The antifennel script is self-contained and can be moved or symlinked onto your $PATH; all it requires to run is Lua. It will default to using luajit but you can run make LUA=lua5.4 to override the Lua implementation.

Or during development, run without building:

$ luajit antifennel.lua targetfile.lua > targetfile.fnl

#Limitations

The Antifennel compiler assumes its input file is valid Lua 5.1; it does not attempt to give good error messages when provided with files that won't parse or support newer features of Lua.

Antifennel supports all bitwise operators introduced in Lua 5.3.

Antifennel will never emit variadic operators, hashfns, or pattern matches, even in cases that would result in much better code.

Fennel code does not support goto, so neither does Antifennel.

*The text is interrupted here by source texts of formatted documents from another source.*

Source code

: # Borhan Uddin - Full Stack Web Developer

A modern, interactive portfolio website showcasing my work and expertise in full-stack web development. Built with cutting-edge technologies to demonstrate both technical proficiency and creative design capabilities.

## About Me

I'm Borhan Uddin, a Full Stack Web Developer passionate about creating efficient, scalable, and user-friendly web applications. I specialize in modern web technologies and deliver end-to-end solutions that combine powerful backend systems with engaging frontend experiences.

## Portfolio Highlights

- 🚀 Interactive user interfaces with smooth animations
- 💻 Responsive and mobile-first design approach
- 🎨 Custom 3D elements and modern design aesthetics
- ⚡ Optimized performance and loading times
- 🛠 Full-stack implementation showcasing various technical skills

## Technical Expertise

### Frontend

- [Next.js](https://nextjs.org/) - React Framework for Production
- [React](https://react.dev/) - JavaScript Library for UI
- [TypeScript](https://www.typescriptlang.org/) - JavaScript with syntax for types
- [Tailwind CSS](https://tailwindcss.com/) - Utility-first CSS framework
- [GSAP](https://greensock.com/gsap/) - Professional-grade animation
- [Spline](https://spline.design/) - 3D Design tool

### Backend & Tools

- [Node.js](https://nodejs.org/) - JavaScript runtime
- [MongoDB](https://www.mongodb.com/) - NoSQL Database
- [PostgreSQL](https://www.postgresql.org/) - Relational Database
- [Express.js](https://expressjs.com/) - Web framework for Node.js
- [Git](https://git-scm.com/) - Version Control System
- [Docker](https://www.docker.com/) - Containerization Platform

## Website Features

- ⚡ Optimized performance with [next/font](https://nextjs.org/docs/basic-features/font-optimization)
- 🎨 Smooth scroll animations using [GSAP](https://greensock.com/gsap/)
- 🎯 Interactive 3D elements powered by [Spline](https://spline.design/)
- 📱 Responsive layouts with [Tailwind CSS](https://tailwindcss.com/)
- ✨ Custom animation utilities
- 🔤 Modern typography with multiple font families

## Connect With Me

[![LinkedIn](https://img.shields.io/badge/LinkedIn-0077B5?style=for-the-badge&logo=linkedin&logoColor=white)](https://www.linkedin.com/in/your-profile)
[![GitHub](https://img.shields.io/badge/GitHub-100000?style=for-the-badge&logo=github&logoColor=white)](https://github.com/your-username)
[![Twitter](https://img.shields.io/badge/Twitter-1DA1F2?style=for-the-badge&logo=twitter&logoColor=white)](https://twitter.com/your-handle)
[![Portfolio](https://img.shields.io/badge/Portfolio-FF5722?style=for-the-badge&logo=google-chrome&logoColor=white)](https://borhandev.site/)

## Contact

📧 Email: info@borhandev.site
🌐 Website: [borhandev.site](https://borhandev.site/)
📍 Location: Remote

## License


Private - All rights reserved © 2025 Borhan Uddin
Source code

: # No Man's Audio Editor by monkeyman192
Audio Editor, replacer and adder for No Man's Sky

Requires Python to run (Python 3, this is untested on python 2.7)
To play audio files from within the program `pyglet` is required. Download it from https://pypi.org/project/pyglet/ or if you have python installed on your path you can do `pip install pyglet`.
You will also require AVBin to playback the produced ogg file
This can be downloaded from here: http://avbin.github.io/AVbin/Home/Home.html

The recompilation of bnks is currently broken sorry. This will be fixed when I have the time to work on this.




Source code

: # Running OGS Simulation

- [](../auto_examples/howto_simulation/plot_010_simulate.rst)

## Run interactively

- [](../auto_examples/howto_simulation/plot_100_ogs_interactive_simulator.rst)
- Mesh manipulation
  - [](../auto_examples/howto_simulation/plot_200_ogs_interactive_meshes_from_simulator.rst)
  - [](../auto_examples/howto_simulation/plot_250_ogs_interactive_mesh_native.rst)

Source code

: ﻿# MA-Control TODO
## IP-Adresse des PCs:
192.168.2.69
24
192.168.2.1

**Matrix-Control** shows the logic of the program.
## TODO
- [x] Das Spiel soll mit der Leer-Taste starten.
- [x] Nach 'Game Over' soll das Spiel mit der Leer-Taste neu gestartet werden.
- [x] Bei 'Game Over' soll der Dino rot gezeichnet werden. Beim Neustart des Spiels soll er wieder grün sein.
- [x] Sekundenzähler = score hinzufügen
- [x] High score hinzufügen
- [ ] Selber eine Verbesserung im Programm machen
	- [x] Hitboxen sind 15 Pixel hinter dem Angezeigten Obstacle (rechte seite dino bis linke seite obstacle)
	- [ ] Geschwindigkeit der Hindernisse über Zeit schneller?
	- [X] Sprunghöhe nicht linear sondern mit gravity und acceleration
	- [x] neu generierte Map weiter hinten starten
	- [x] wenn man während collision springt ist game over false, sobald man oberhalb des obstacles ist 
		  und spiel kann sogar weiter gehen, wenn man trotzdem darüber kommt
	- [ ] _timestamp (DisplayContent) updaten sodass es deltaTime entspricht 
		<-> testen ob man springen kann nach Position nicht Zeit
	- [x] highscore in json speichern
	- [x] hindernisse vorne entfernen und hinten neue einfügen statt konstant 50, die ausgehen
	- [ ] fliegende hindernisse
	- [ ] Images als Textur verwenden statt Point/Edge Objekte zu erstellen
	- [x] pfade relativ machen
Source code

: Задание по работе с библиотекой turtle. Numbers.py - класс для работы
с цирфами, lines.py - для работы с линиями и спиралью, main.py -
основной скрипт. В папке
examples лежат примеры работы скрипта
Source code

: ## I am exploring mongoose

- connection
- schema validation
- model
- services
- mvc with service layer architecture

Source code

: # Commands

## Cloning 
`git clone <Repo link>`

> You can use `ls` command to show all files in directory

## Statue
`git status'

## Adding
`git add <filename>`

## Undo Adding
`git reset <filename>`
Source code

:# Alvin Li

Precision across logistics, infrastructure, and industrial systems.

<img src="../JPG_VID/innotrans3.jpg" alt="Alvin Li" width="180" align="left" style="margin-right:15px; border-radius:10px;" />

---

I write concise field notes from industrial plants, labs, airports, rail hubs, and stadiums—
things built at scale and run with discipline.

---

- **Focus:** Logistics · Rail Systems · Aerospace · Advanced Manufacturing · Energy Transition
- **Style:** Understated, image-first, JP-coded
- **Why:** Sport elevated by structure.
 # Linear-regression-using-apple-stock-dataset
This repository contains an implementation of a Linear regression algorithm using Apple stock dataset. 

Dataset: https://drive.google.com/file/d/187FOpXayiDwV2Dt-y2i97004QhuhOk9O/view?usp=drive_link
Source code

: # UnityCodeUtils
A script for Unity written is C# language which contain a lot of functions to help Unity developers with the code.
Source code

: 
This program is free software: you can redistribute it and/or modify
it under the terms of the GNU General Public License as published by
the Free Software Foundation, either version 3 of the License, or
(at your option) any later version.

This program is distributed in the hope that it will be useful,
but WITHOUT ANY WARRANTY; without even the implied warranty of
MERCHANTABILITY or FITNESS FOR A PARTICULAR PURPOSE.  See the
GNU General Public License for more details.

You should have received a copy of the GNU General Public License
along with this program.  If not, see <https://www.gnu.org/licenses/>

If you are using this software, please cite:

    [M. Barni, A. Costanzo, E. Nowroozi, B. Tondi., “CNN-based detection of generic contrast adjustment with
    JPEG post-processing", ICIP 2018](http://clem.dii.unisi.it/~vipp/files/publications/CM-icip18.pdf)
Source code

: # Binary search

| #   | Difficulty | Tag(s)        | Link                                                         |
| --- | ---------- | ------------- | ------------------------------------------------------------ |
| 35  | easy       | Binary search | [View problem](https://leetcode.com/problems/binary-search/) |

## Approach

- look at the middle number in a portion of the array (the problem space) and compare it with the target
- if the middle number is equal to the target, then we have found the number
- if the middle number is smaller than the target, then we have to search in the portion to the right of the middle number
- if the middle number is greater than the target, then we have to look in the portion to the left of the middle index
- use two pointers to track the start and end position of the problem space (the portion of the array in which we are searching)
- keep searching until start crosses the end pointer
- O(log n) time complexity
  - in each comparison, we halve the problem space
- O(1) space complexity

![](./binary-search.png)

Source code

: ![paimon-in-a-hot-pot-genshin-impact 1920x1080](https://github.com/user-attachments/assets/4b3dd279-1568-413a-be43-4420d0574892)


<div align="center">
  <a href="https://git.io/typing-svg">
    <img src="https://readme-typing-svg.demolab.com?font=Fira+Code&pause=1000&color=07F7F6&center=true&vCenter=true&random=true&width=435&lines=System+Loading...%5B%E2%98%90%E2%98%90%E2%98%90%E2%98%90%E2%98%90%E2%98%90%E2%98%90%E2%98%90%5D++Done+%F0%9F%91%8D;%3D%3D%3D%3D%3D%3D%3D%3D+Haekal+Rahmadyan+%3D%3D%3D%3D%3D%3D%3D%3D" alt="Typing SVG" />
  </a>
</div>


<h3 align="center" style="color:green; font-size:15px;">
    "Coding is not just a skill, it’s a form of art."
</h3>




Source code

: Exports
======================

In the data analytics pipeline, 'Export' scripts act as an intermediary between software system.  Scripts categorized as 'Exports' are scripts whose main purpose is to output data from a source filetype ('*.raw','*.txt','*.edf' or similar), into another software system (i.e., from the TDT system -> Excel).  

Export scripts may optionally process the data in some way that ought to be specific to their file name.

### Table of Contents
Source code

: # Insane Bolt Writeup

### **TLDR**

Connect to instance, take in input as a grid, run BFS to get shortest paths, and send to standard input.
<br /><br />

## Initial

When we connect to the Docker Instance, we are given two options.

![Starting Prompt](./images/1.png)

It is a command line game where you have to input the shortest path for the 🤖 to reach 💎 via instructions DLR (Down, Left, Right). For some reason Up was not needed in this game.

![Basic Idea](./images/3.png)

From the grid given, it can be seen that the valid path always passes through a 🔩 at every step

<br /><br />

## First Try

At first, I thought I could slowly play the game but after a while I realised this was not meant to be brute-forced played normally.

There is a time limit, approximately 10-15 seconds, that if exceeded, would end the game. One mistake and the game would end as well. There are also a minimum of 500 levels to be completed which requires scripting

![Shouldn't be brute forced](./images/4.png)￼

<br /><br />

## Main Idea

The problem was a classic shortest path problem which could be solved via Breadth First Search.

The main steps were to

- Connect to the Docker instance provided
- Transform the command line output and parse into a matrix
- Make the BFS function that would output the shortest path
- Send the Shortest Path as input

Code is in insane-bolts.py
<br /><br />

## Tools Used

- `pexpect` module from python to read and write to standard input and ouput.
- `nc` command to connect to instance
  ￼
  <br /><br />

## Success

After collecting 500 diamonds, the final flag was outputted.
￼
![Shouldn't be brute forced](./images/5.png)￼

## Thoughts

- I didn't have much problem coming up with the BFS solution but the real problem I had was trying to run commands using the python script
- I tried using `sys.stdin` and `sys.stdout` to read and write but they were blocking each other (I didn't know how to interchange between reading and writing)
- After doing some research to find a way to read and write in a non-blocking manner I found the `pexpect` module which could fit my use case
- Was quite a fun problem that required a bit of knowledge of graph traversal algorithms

Early returns will compile to very ugly Fennel code, but they should be correct. If you want better output, consider changing the Lua code to remove early returns before running Antifennel on it; for instance here:

local function f(x)
  if x:skip() then
    return x:done()
  end
  x:process()
  print(x, x.context)
end

... would be better as:

local function f(x)
  if x:skip() then
    return x:done()
  else
    x:process()
    print(x, x.context)
  end
end

This is not required, but it will result in much nicer-looking code.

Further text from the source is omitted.